When the leaders of Mexico and China met last summer, there was much talk of the need to deepen trade between their nations. Down on Mexico’s Pacific coast, a drug gang was already making it a reality.
The Knights Templar cartel, steadily diversifying into other businesses, became so successful at exporting iron ore to China that the Mexican Navy in November had to move in and take over the port in Lazaro Cardenas, a city that has become one of the gang’s main cash generators.
This steel making centre, drug smuggling hot spot and home of a rapidly growing container port in the western state of Michoacan occupies a strategic position on the Pacific coast, making it a natural gateway for burgeoning trade with China.
Lazaro Cardenas opened to container traffic just a decade ago, and with a harbour deep enough to berth the world’s largest ships, it already aims to compete with Los Angeles to handle Asian goods bound for the U.S. market.
But that future is in doubt unless the government can restore order and win its struggle with the Knights Templar, who took their name from a medieval military order that protected Christian pilgrims during the Crusades.

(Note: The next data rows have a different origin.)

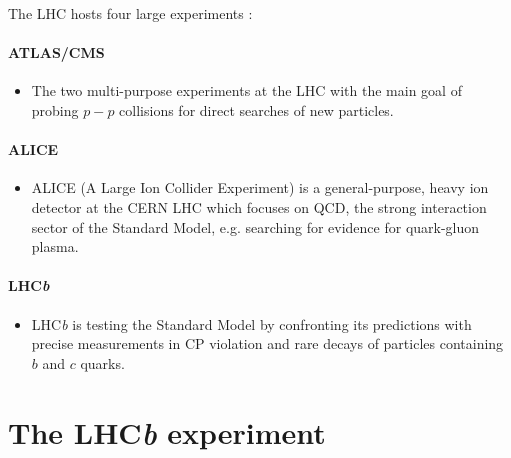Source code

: \documentclass[11pt]{scrreprt}
\begin{document}
The LHC hosts four large experiments \parencite{Aad2008,Aamodt2008,AlvesJr2008,Collaboration2008}:

\paragraph{ATLAS/CMS}
  \begin{itemize}
    \item The two multi-purpose experiments at the LHC with the main goal of probing $p-p$ collisions for direct searches of new particles.
  \end{itemize}
\paragraph{ALICE}
  \begin{itemize}
    \item ALICE (A Large Ion Collider Experiment) is a general-purpose, heavy ion detector at the CERN LHC
    which focuses on QCD, the strong interaction sector of the Standard Model, e.g. searching for evidence for quark-gluon
    plasma.
  \end{itemize}
\paragraph{LHC\textit{b}}
  \begin{itemize}
    \item LHC\textit{b} is testing the Standard Model by confronting its predictions with precise measurements in CP
    violation and rare decays of particles containing $b$ and $c$ quarks.
  \end{itemize}




\section{The LHC\textit{b} experiment}
\end{document}
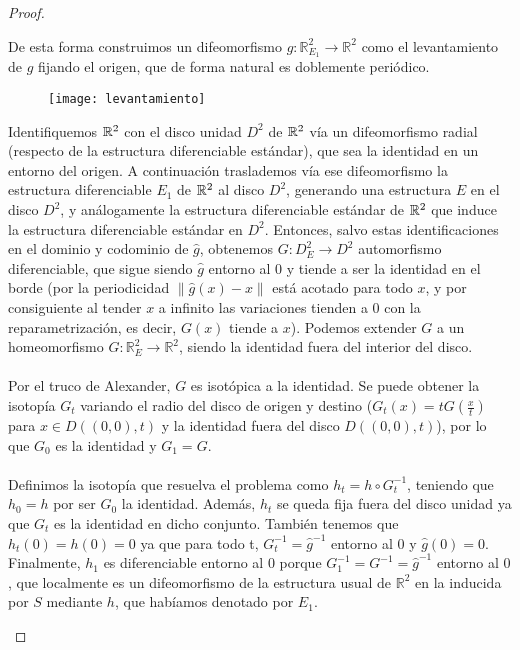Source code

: \begin{proof}
\begin{enumerate}
			De esta forma construimos un difeomorfismo $\widehat{g}:\mathbb{R}^2_{E_1} \rightarrow \mathbb{R}^2$ como el levantamiento de $g$ fijando el origen, que de forma natural es doblemente periódico.\\
			
			\begin{figure}[h]
  				\centering
  				\texttt{[image: levantamiento]}
  				\label{fig:levantamiento}
			\end{figure}
			
			Identifiquemos $\mathbb{R}^2$ con el disco unidad $D^2$ de $\mathbb{R}^2$ vía un difeomorfismo radial (respecto de la estructura diferenciable estándar), que sea la identidad en un entorno del origen. A continuación traslademos vía ese difeomorfismo la estructura diferenciable $E_1$ de $\mathbb{R}^2$ al disco $D^2$, generando una estructura $E$ en el disco $D^2$, y análogamente la estructura diferenciable estándar de $\mathbb{R}^2$ que induce la estructura diferenciable estándar en $D^2$. Entonces, salvo estas identificaciones en el dominio y codominio de $\widehat{g}$, obtenemos $G:D^2_{E} \rightarrow D^2$ automorfismo diferenciable, que sigue siendo $\widehat{g}$ entorno al $0$ y tiende a ser la identidad en el borde (por la periodicidad $\|\widehat{g}(x) - x\|$ está acotado para todo $x$, y por consiguiente al tender $x$ a infinito las variaciones tienden a $0$ con la reparametrización, es decir, $G(x)$ tiende a $x$). Podemos extender $G$ a un homeomorfismo $G:\mathbb{R}^2_{E} \rightarrow \mathbb{R}^2$, siendo la identidad fuera del interior del disco.\\
			\\ Por el truco de Alexander, $G$ es isotópica a la identidad. Se puede obtener la isotopía $G_t$ variando el radio del disco de origen y destino ($G_t(x) = tG(\frac{x}{t})$ para $x \in D((0,0), t)$ y la identidad fuera del disco $D((0,0), t)$), por lo que $G_0$ es la identidad y $G_1=G$.\\
			\\ Definimos la isotopía que resuelva el problema como $h_t=h\circ G_t^{-1}$, teniendo que $h_0=h$ por ser $G_0$ la identidad. Además, $h_t$ se queda fija fuera del disco unidad ya que $G_t$ es la identidad en dicho conjunto. También tenemos que $h_t(0)=h(0)=0$ ya que para todo t, $G_t^{-1} = \widehat{g}^{-1}$ entorno al $0$ y $\widehat{g}(0)=0$. Finalmente, $h_1$ es diferenciable entorno al $0$ porque $G_1^{-1}=G^{-1} = \widehat{g}^{-1}$ entorno al $0$, que localmente es un difeomorfismo de la estructura usual de $\mathbb{R}^2$ en la inducida por $S$ mediante $h$, que habíamos denotado por $E_1$.

\end{enumerate}
\end{proof}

Mexico’s biggest producer of iron ore, Michoacan state is a magnet for Chinese traders feeding demand for steel in their homeland. But the mines also created an opportunity for criminal gangs, such as the Knights Templar, looking to broaden their revenue base into more legitimate businesses.
“The mines were mercilessly exploited, and the ore was leaving. But not in rafts or launches – it was going via the port, through customs, on ships,” said Michoachan’s governor, Fausto Vallejo, soon after the Navy occupied the port on November 4.
Already a thriving criminal enterprise adept at corrupting local officials and squeezing payments from businesses, developers and farmers, the Knights took to mining with aplomb, according to entrepreneurs and miners working around the port.
Hidden behind mountain roads about an hour from Lazaro Cardenas, one small town mustered hundreds of trucks this year to lead the gang’s scramble to the port, a local miner said.
That town – Arteaga – is the birthplace of Servando Gomez, the former school teacher who leads the Knights Templar.
Gomez understood the potential of Lazaro Cardenas, which was a village best known for its coconuts until the government decided to build a steelworks there 40 years ago.
The gang’s trucks sped around Michoacan’s iron mines to supply Chinese buyers, helping to push ore exports to 4 million tonnes by October from 1-1.5 million tonnes a year previously.
Their business rests on several pillars, according to accounts of local officials, miners and entrepreneurs.
Firstly, the Knights controlled how the ore moved, having imposed protection charges on local transport unions after becoming the dominant gang in the city a few years ago.
It also helped local prospectors stake claims to mine areas either unclaimed by others or beyond the control of the existing concession-holders. Then the Knights took their cut.
Finally, the gang pressured customs officials to ensure the ore passed through the port smoothly.
“Most of the groups mining are Knights Templar or belong to them. They have the whole chain,” a local official told Reuters.
Fueled by the appetite of Chinese buyers, about half the mining in the area was done without proper permits this year, said the official, speaking on condition of anonymity.
Those who talk openly can pay dearly. In April, an official at steel maker ArcelorMittal <ISPA.AS> who local businessmen said had reported illegal mining to authorities was shot dead.
One prospector from Arteaga, who asked to remain anonymous, said he ran a mine selling unprocessed iron ore to Chinese traders for $32 per tonne, giving him a profit of about $5-7 per tonne. By the time it reached China, the buyers could expect to sell the ore for a profit of around $15 per tonne, he estimated.
Because the Knights Templar control much of the local iron supply, the gang has pressured Chinese buyers to purchase ore from them or face reprisals, said a Mexican government security official who spoke on condition of anonymity.